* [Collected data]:
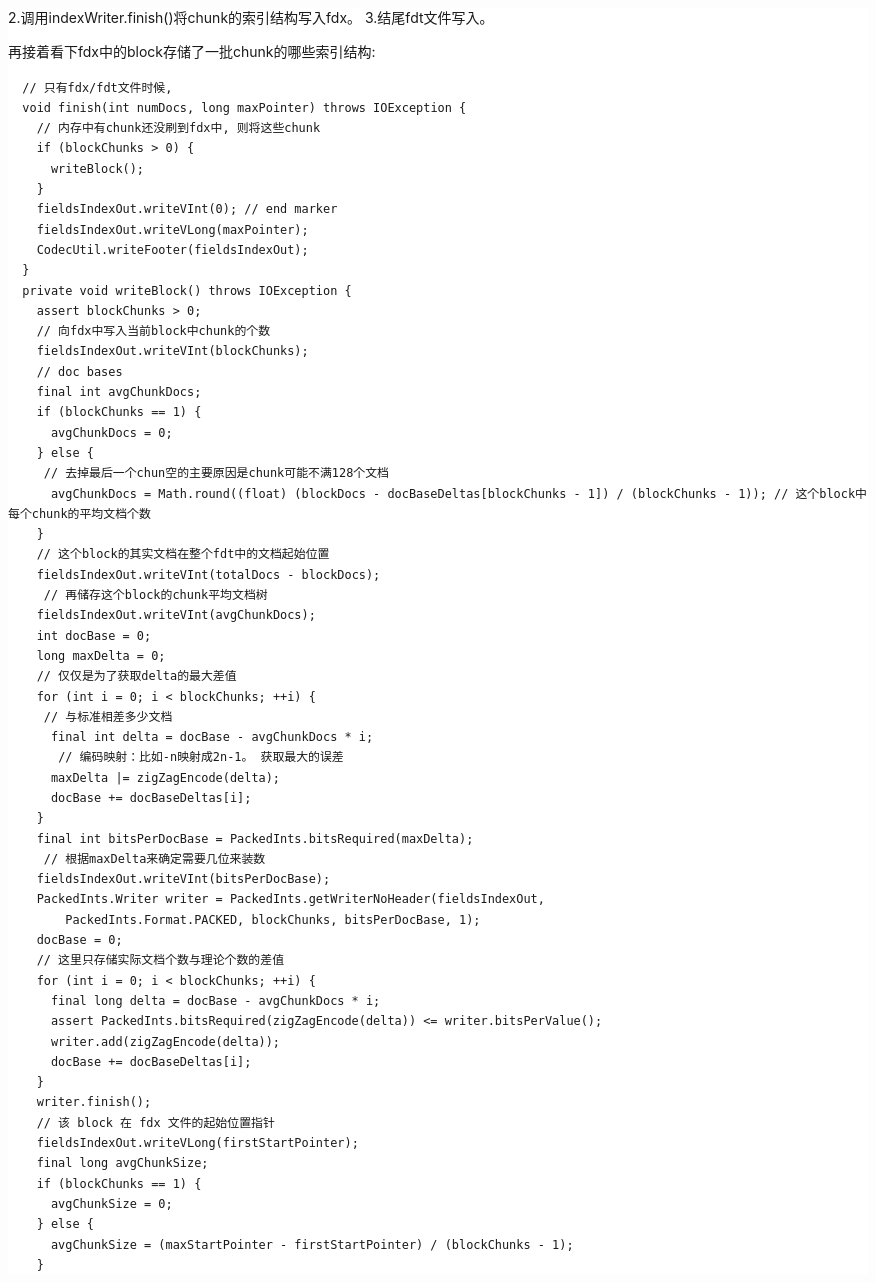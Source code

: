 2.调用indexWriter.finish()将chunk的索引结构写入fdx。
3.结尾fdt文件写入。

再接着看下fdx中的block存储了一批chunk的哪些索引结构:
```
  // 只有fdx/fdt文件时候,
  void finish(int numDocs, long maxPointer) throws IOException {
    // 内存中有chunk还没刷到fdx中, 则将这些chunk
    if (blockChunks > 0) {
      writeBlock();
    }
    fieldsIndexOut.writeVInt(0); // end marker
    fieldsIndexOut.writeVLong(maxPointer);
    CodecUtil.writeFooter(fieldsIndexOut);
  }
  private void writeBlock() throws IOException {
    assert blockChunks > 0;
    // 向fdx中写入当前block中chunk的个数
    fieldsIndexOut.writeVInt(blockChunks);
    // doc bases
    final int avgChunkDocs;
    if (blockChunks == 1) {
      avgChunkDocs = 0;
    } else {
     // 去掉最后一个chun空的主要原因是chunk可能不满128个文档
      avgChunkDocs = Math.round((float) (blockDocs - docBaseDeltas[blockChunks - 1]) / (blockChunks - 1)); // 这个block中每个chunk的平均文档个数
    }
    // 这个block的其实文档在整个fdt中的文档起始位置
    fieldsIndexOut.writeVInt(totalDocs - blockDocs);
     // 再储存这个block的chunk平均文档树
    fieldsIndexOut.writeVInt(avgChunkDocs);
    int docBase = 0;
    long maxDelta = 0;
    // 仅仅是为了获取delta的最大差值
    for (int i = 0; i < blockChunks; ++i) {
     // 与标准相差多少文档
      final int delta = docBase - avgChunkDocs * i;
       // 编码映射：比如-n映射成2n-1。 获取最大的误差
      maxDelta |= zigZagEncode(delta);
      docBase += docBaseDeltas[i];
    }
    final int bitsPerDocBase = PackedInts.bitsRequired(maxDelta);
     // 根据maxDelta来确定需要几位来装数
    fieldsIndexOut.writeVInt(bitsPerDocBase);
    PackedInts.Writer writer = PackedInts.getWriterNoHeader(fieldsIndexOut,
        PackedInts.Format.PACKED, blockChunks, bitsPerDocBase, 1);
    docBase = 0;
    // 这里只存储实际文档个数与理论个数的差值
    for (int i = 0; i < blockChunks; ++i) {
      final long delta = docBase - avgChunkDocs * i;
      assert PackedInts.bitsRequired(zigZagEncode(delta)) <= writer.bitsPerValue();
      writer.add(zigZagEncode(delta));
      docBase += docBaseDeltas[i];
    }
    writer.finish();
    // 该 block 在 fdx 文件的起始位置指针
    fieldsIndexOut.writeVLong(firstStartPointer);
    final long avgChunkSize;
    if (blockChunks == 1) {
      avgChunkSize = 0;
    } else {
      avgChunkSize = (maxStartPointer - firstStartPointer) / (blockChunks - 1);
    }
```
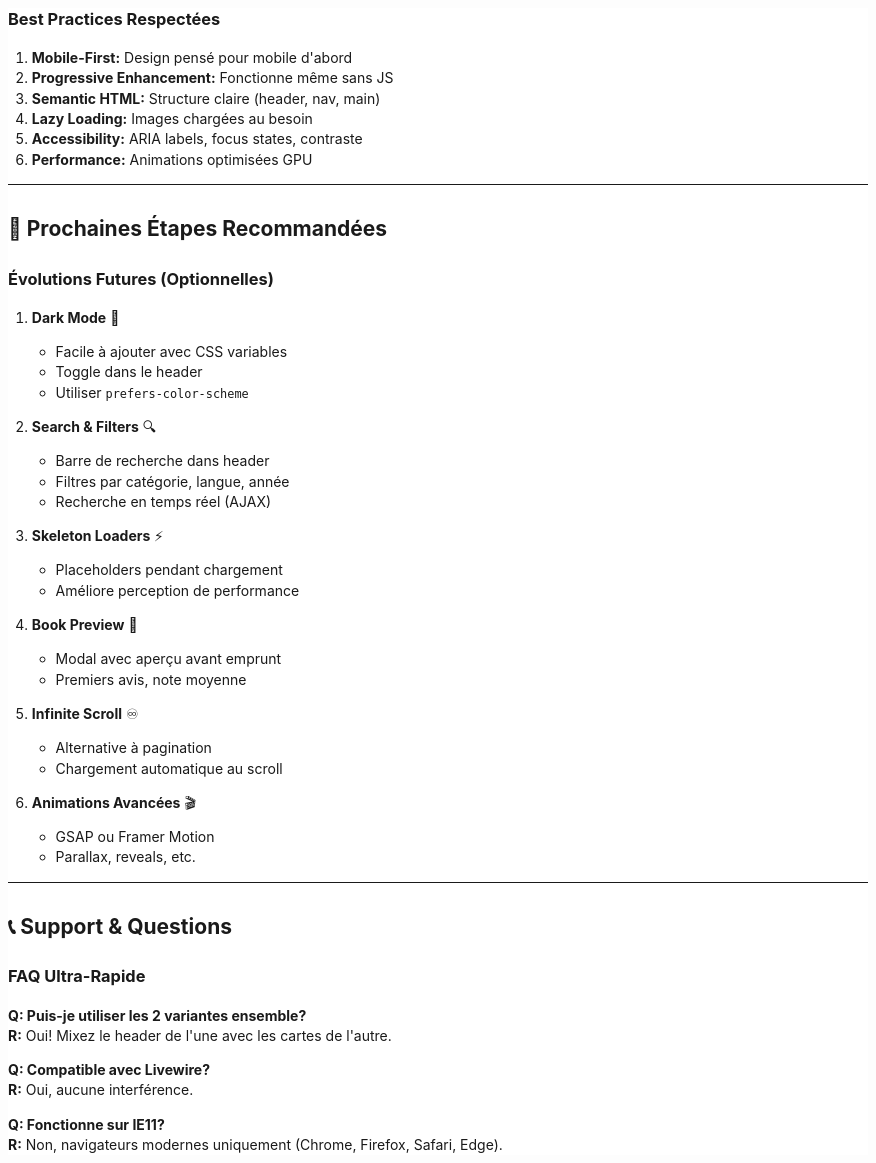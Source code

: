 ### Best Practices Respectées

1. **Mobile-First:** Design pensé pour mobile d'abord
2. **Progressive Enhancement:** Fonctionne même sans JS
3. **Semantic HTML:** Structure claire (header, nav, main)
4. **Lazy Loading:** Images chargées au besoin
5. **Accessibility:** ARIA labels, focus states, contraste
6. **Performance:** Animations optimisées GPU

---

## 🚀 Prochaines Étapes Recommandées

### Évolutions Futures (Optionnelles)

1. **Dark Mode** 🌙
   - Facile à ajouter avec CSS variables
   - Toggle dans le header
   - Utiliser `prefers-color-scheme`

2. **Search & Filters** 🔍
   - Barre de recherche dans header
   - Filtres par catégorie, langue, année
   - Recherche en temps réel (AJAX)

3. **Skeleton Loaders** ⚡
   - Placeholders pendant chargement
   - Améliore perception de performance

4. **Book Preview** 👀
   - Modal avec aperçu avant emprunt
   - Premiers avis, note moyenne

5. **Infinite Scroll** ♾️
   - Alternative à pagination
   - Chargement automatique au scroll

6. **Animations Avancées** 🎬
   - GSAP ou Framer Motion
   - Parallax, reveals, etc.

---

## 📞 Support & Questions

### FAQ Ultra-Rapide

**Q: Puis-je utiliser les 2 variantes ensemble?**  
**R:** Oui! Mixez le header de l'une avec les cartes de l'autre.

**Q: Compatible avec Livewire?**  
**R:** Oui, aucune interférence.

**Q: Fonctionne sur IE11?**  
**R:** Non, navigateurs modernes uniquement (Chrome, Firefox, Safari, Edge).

* [Problem description]:
Where a picture appears in the data, omit it; restate the rest word for word.

* [Answer space]:
Source code

: 2.调用indexWriter.finish()将chunk的索引结构写入fdx。
3.结尾fdt文件写入。

再接着看下fdx中的block存储了一批chunk的哪些索引结构:
```
  // 只有fdx/fdt文件时候,
  void finish(int numDocs, long maxPointer) throws IOException {
    // 内存中有chunk还没刷到fdx中, 则将这些chunk
    if (blockChunks > 0) {
      writeBlock();
    }
    fieldsIndexOut.writeVInt(0); // end marker
    fieldsIndexOut.writeVLong(maxPointer);
    CodecUtil.writeFooter(fieldsIndexOut);
  }
  private void writeBlock() throws IOException {
    assert blockChunks > 0;
    // 向fdx中写入当前block中chunk的个数
    fieldsIndexOut.writeVInt(blockChunks);
    // doc bases
    final int avgChunkDocs;
    if (blockChunks == 1) {
      avgChunkDocs = 0;
    } else {
     // 去掉最后一个chun空的主要原因是chunk可能不满128个文档
      avgChunkDocs = Math.round((float) (blockDocs - docBaseDeltas[blockChunks - 1]) / (blockChunks - 1)); // 这个block中每个chunk的平均文档个数
    }
    // 这个block的其实文档在整个fdt中的文档起始位置
    fieldsIndexOut.writeVInt(totalDocs - blockDocs);
     // 再储存这个block的chunk平均文档树
    fieldsIndexOut.writeVInt(avgChunkDocs);
    int docBase = 0;
    long maxDelta = 0;
    // 仅仅是为了获取delta的最大差值
    for (int i = 0; i < blockChunks; ++i) {
     // 与标准相差多少文档
      final int delta = docBase - avgChunkDocs * i;
       // 编码映射：比如-n映射成2n-1。 获取最大的误差
      maxDelta |= zigZagEncode(delta);
      docBase += docBaseDeltas[i];
    }
    final int bitsPerDocBase = PackedInts.bitsRequired(maxDelta);
     // 根据maxDelta来确定需要几位来装数
    fieldsIndexOut.writeVInt(bitsPerDocBase);
    PackedInts.Writer writer = PackedInts.getWriterNoHeader(fieldsIndexOut,
        PackedInts.Format.PACKED, blockChunks, bitsPerDocBase, 1);
    docBase = 0;
    // 这里只存储实际文档个数与理论个数的差值
    for (int i = 0; i < blockChunks; ++i) {
      final long delta = docBase - avgChunkDocs * i;
      assert PackedInts.bitsRequired(zigZagEncode(delta)) <= writer.bitsPerValue();
      writer.add(zigZagEncode(delta));
      docBase += docBaseDeltas[i];
    }
    writer.finish();
    // 该 block 在 fdx 文件的起始位置指针
    fieldsIndexOut.writeVLong(firstStartPointer);
    final long avgChunkSize;
    if (blockChunks == 1) {
      avgChunkSize = 0;
    } else {
      avgChunkSize = (maxStartPointer - firstStartPointer) / (blockChunks - 1);
    }
```
Source code

: ### Best Practices Respectées

1. **Mobile-First:** Design pensé pour mobile d'abord
2. **Progressive Enhancement:** Fonctionne même sans JS
3. **Semantic HTML:** Structure claire (header, nav, main)
4. **Lazy Loading:** Images chargées au besoin
5. **Accessibility:** ARIA labels, focus states, contraste
6. **Performance:** Animations optimisées GPU

---

## 🚀 Prochaines Étapes Recommandées

### Évolutions Futures (Optionnelles)

1. **Dark Mode** 🌙
   - Facile à ajouter avec CSS variables
   - Toggle dans le header
   - Utiliser `prefers-color-scheme`

2. **Search & Filters** 🔍
   - Barre de recherche dans header
   - Filtres par catégorie, langue, année
   - Recherche en temps réel (AJAX)

3. **Skeleton Loaders** ⚡
   - Placeholders pendant chargement
   - Améliore perception de performance

4. **Book Preview** 👀
   - Modal avec aperçu avant emprunt
   - Premiers avis, note moyenne

5. **Infinite Scroll** ♾️
   - Alternative à pagination
   - Chargement automatique au scroll

6. **Animations Avancées** 🎬
   - GSAP ou Framer Motion
   - Parallax, reveals, etc.

---

## 📞 Support & Questions

### FAQ Ultra-Rapide

**Q: Puis-je utiliser les 2 variantes ensemble?**  
**R:** Oui! Mixez le header de l'une avec les cartes de l'autre.

**Q: Compatible avec Livewire?**  
**R:** Oui, aucune interférence.

**Q: Fonctionne sur IE11?**  
**R:** Non, navigateurs modernes uniquement (Chrome, Firefox, Safari, Edge).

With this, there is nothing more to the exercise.